The question we should be asking in regards to the political bend of American education is, “What should be the purpose of education in a democratic society?

Eric Gould, author of The University in A Corporate Culture, argues that a democratic education must do three things:

“First it must be an education for democracy, for the greater good of a just society–but it can not assume that society is, a priori, just. Second, it must argue for its means as well as its ends. It must derive from the history of ideas, from long-standing democratic values and practices which include the ability to argue and critique but also to tolerate ambiguity. And third, it must participate in the democratic social process, displaying not only a moral preference for recognizing the rights of others and accepting them, too, but for encouraging argument and cultural critique. In short, a university education is a democratic education because it mediates liberal democracy and the cultural contradictions of capitalism.” (as cited in Giroux, 2007)

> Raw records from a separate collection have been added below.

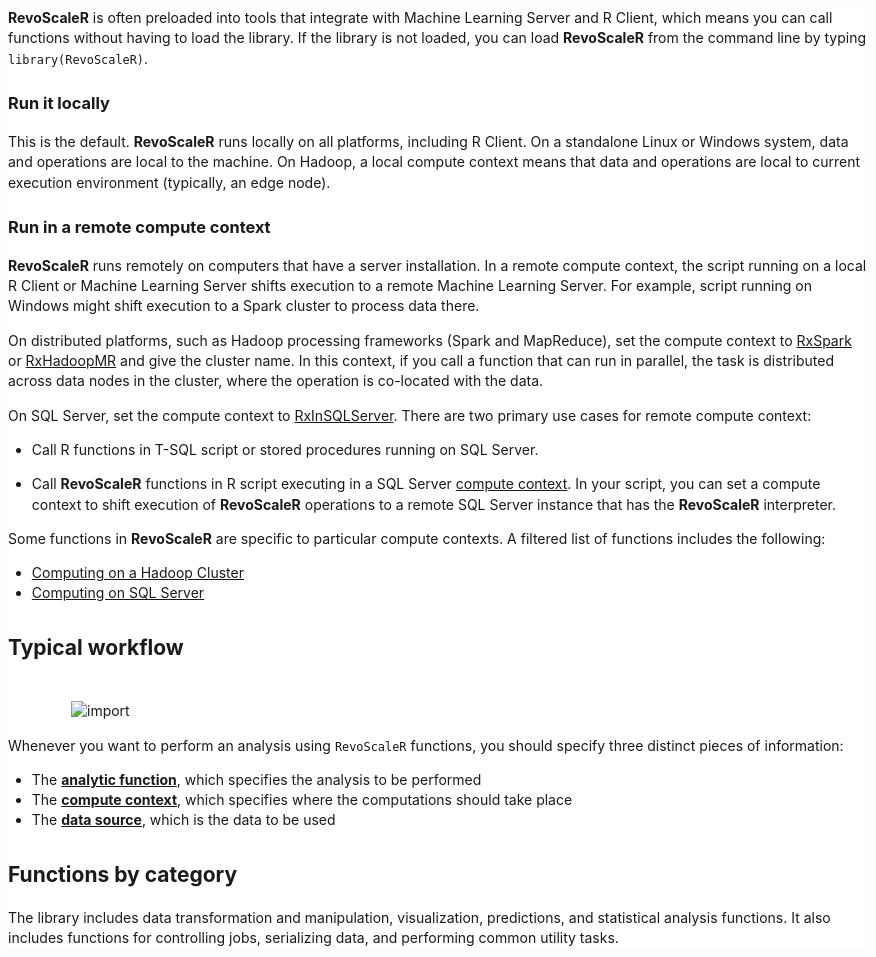 **RevoScaleR** is often preloaded into tools that integrate with Machine Learning Server and R Client, which means you can call functions without having to load the library. If the library is not loaded, you can load **RevoScaleR** from the command line by typing `library(RevoScaleR)`.

### Run it locally

This is the default. **RevoScaleR** runs locally on all platforms, including R Client. On a standalone Linux or Windows system, data and operations are local to the machine. On Hadoop, a local compute context means that data and operations are local to current execution environment (typically, an edge node). 

### Run in a remote compute context

**RevoScaleR** runs remotely on computers that have a server installation. In a remote compute context, the script running on a local R Client or Machine Learning Server shifts execution to a remote Machine Learning Server. For example, script running on Windows might shift execution to a Spark cluster to process data there. 

On distributed platforms, such as Hadoop processing frameworks (Spark and MapReduce), set the compute context to [RxSpark](RxSpark.md) or [RxHadoopMR](RxHadoopMR.md) and give the cluster name. In this context, if you call a function that can run in parallel, the task is distributed across data nodes in the cluster, where the operation is co-located with the data. 

On SQL Server, set the compute context to [RxInSQLServer](RxInSqlServer.md). There are two primary use cases for remote compute context: 

+ Call R functions in T-SQL script or stored procedures running on SQL Server.  

+ Call **RevoScaleR** functions in R script executing in a SQL Server [compute context](../../r/concept-what-is-compute-context.md). In your script, you can set a compute context to shift execution of **RevoScaleR** operations to a remote SQL Server instance that has the **RevoScaleR** interpreter.

Some functions in **RevoScaleR** are specific to particular compute contexts. A filtered list of functions includes the following:
+ [Computing on a Hadoop Cluster](revoscaler-hadoop-functions.md)
+ [Computing on SQL Server](https://docs.microsoft.com/sql/advanced-analytics/r/scaler-functions-for-working-with-sql-server-data)

## Typical workflow


<br />&nbsp;&nbsp;&nbsp;&nbsp;&nbsp;&nbsp;&nbsp;&nbsp;&nbsp;&nbsp;&nbsp;&nbsp;&nbsp;&nbsp;&nbsp;&nbsp;![import](./media/revoscaler/data-science-labels.png)


Whenever you want to perform an analysis using `RevoScaleR` functions, you should specify three distinct pieces of information:
 + The [**analytic function**](#analytics), which specifies the analysis to be performed
 + The [**compute context**](#compute), which specifies where the computations should take place
 + The [**data source**](#data), which is the data to be used

## Functions by category

The library includes data transformation and manipulation, visualization, predictions, and statistical analysis functions. It also includes functions for controlling jobs, serializing data, and performing common utility tasks.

Now here Gould is describing education for democracy at the university level but I believe the same goal and consequent objectives needs to be applied to our public educational system as well.  After citing Gould’s quote, I began to critique further John’s viewpoint that parents have the distinct right to pull their children out of a classroom which they find ideologically objectionable.  What John is essentially advocating for is a neoconservative-parent led ideological assault on academic freedom which would no doubt be a requirement in maintaining a fascist society.  Now this kind of assault on academic freedom has occurred and is even occurring in our society today, but it hasn’t been led by neo-con parents.  Rather it’s been engineered by this massive neo-con/neoliberal ideological machine that came into fruition back in the 1970’s with Lewis Powell’s, a man  who would later become an Associate Justice of the U.S. Court, authoring of the infamous Powell Memorandum.  I will let Professor Henry Giroux, one of the victim’s of this infamous document’s vicious ideological assault explain its gist,

“Powell identified the American college campus “as the single most dynamic source” for producing and housing intellectuals “who are unsympathetic to the free enterprise system.” He was particularly concerned about the lack of conservatives on social sciences faculties and urged his supporters to use an appeal to academic freedom as an opportunity to argue for “political balance” on university campuses. Powell insisted that “the basic concepts of balance, fairness, and truth are difficult to resist, if properly presented to boards of trustees, by writing and speaking, and by appeals to alumni associations and groups.” The Powell Memo was designed to develop a broad-based strategy not only to counter dissent but also to develop a material and ideological infrastructure with the capability to transform the American public consciousness through a conservative pedagogical commitment to reproduce the knowledge, values, ideology, and social relations of the corporate state. For Powell, the war against liberalism and a substantive democracy was primarily a pedagogical and political struggle designed both to win the hearts and minds of the general public and to build a power base capable of eliminating those public spaces, spheres, and institutions that nourish and sustain what Samuel Huntington would later call an “excess of democracy.” (Giroux, 2007)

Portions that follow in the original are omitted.